Wednesday, June 23, 2004
Road Rage And You
Ugh. I spend quite a bit of time in my car every day. By that, I mean at least an hour total. Sometimes up to 2.5 hours. It may seem trivial at first glance, but in some circles, putting 70 miles under your belt a day is considered insane. This daily dosage of petro expenditure comes at a great cost to my morality. I'm not talking about spending 20$ for ten gallons of fuel every Wednesday (mow the lawn Wednesday, of course), but my ever growing disgust at even minor personal infractions committed by my fellow motorists. I even get upset when someone engages in maneuvers I myself would do if I were in their shoes. I catch myself quite often thinking of how I will screw up that person's commute when I get the chance. I try very hard to counter this 'victim retaliation' mentality when I feel it coming on. I think this bizarre turn came to me in small steps. An infringement here and a violation there have pushed me into a place where I consider virtually everyone around me as some sort of bellicose obliviate.
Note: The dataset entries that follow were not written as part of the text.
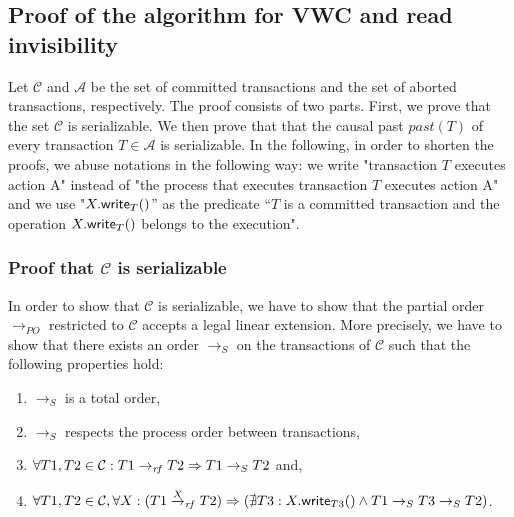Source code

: 


\subsection{Proof of the algorithm for VWC and read invisibility}
\label{sec:algorithm-V1-proof}


Let  $\mathcal{C}$ and   $\mathcal{A}$ be the set  of committed transactions 
and the set  of aborted transactions, respectively. 
The proof consists of two parts. First, we prove that the set $\mathcal{C}$
is serializable. We then prove that that the causal past $\mathit{past(T)}$
of every transaction $T \in  \mathcal{A}$ is serializable. 
In the following, in order to shorten the proofs, 
we  abuse notations in the following way: we write "transaction $T$
executes action A" instead of "the process that executes transaction 
$T$ executes action A"  and we use "$X.{\sf write}_T()$'' as the predicate
``$T$  is a  committed  transaction and  the  operation $X.{\sf  write}_T()$
belongs to the execution".  



\subsubsection{Proof that $\mathcal{C}$ is serializable}
In order to show that $\mathcal{C}$ is serializable, we have to show that 
the partial order $\rightarrow_{PO}$ restricted to
$\mathcal{C}$ accepts a legal linear extension. More precisely, we have 
to show that there exists an order $\rightarrow_S$ on the transactions
of $\mathcal{C}$ such that the following properties hold:
\begin{enumerate}
\vspace{-0.2cm}
\item $\rightarrow_S$ is a total order,
\vspace{-0.2cm}
\item $\rightarrow_S$ respects the process order between transactions,
\vspace{-0.2cm}
\item $\forall T1, T2 \in \mathcal{C}: 
T1 \stackrel{}{\rightarrow}_{\mathit{rf}} T2 \Rightarrow T1 \rightarrow_S T2$ and,
\vspace{-0.2cm}
\item $\forall T1, T2 \in \mathcal{C}, \forall X: (T1 \stackrel{X}{\rightarrow}_{\mathit{rf}} T2)
\Rightarrow (\nexists T3: X.{\sf write}_{T3}() 
       \wedge T1 \rightarrow_S T3 \rightarrow_S T2)$.
\end{enumerate}

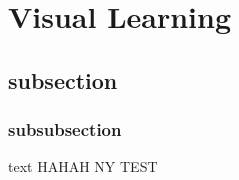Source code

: \section{Visual Learning}
\subsection{subsection}
\subsubsection{subsubsection}
text HAHAH NY TEST 
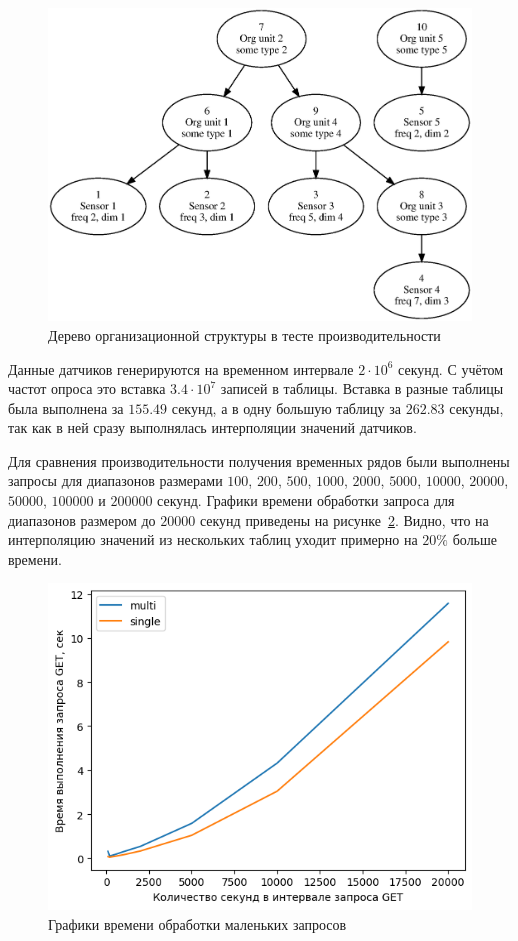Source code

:\begin{figure}
    \includegraphics[scale=0.6]{../img/bench.eps}
    \caption{Дерево организационной структуры в тесте производительности}
    \label{bench-graph}
\end{figure}

Данные датчиков генерируются на временном интервале $2 \cdot {10} ^ {6}$ секунд. С учётом частот опроса это вставка $3.4 \cdot {10} ^ {7}$ записей в таблицы. Вставка в разные таблицы была выполнена за $155.49$ секунд, а в одну большую таблицу за $262.83$ секунды, так как в ней сразу выполнялась интерполяции значений датчиков.

Для сравнения производительности получения временных рядов были выполнены запросы для диапазонов размерами $100$, $200$, $500$, $1000$, $2000$, $5000$, $10000$, $20000$, $50000$, $100000$ и $200000$ секунд. Графики времени обработки запроса для диапазонов размером до $20000$ секунд приведены на рисунке~\ref{bench2e4}. Видно, что на интерполяцию значений из нескольких таблиц уходит примерно на $20\%$ больше времени.

\begin{figure}
    \includegraphics[scale=1.0]{../img/bench2e4.png}
    \caption{Графики времени обработки маленьких запросов}
    \label{bench2e4}
\end{figure}

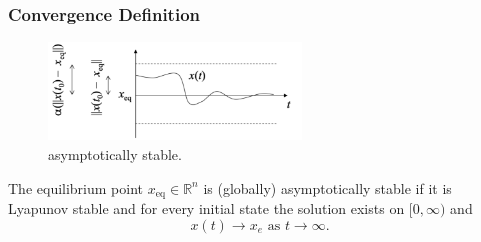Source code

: \documentclass{article}
\begin{document}
\subsubsection{Convergence Definition}
\begin{figure}[H]
    \centering
    \includegraphics[width=0.6\textwidth]{Figs/7.png}
    \caption{asymptotically stable.}
\end{figure}
\begin{defa}
The equilibrium point $x_{\mathrm{eq}} \in \mathbb{R}^{n}$ is (globally) asymptotically stable if it is Lyapunov stable and for every initial state the solution exists on $[0, \infty)$ and $$x(t) \rightarrow x_{e}\text{ as }t \rightarrow \infty.$$
\end{defa}
\end{document}
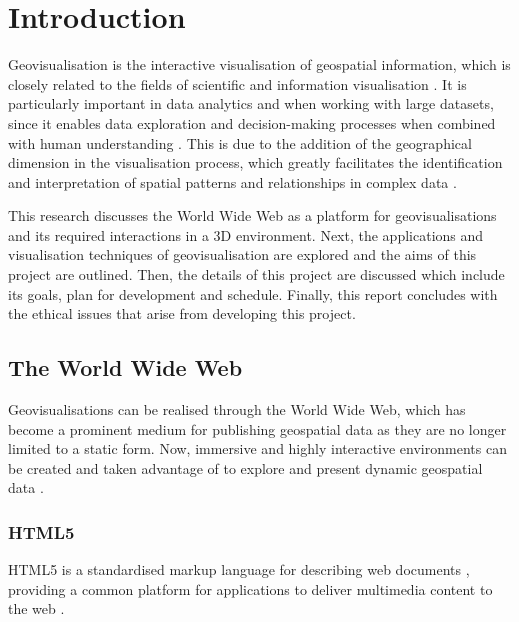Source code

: \documentclass[
	fontsize=11pt
	headlines=2,
	footlines=2,
	parskip=half
]{scrartcl}
\begin{document}
	\section{Introduction} {
	\label{sec:introduction}

		Geovisualisation is the interactive visualisation of geospatial information, which is closely related to the fields of scientific and information visualisation \parencite{jiang2005geovisualization}. It is particularly important in data analytics and when working with large datasets, since it enables data exploration and decision-making processes when combined with human understanding \parencite{grinstein2002introduction, hendley1995case}. This is due to the addition of the geographical dimension in the visualisation process, which greatly facilitates the identification and interpretation of spatial patterns and relationships in complex data \parencite{kwan2004geovisualization}.
		
		This research discusses the World Wide Web as a platform for geovisualisations and its required interactions in a 3D environment. Next, the applications and visualisation techniques of geovisualisation are explored and the aims of this project are outlined. Then, the details of this project are discussed which include its goals, plan for development and schedule. Finally, this report concludes with the ethical issues that arise from developing this project.

		\subsection{The World Wide Web} {

			Geovisualisations can be realised through the World Wide Web, which has become a prominent medium for publishing geospatial data as they are no longer limited to a static form. Now, immersive and highly interactive environments can be created and taken advantage of to explore and present dynamic geospatial data \parencite{maceachren2001research}.

			\subsubsection{HTML5} {

				HTML5 is a standardised markup language for describing web documents \parencite{w3c2014html5}, providing a common platform for applications to deliver multimedia content to the web \parencite{lawson2011introducing, chaturvedi2015web}.

}}}
\end{document}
Their world ends about 1 inch outside their bodies or the bodies of their car. In our culture of instant gratification and the promotion of self, we are our own victims. I need to really try not to allow myself to get so inflamed by the actions of others who don't comprehend or put any foresight into the potential outcome of their misguided actions. This kind of anger will burn me up and probably end up leaking into other facets of my life. I can not and will not allow that to happen. Even now, when my turrets syndrome like outbursts are mimicked by my daughter, I realize that it may be time to become that much more a better person.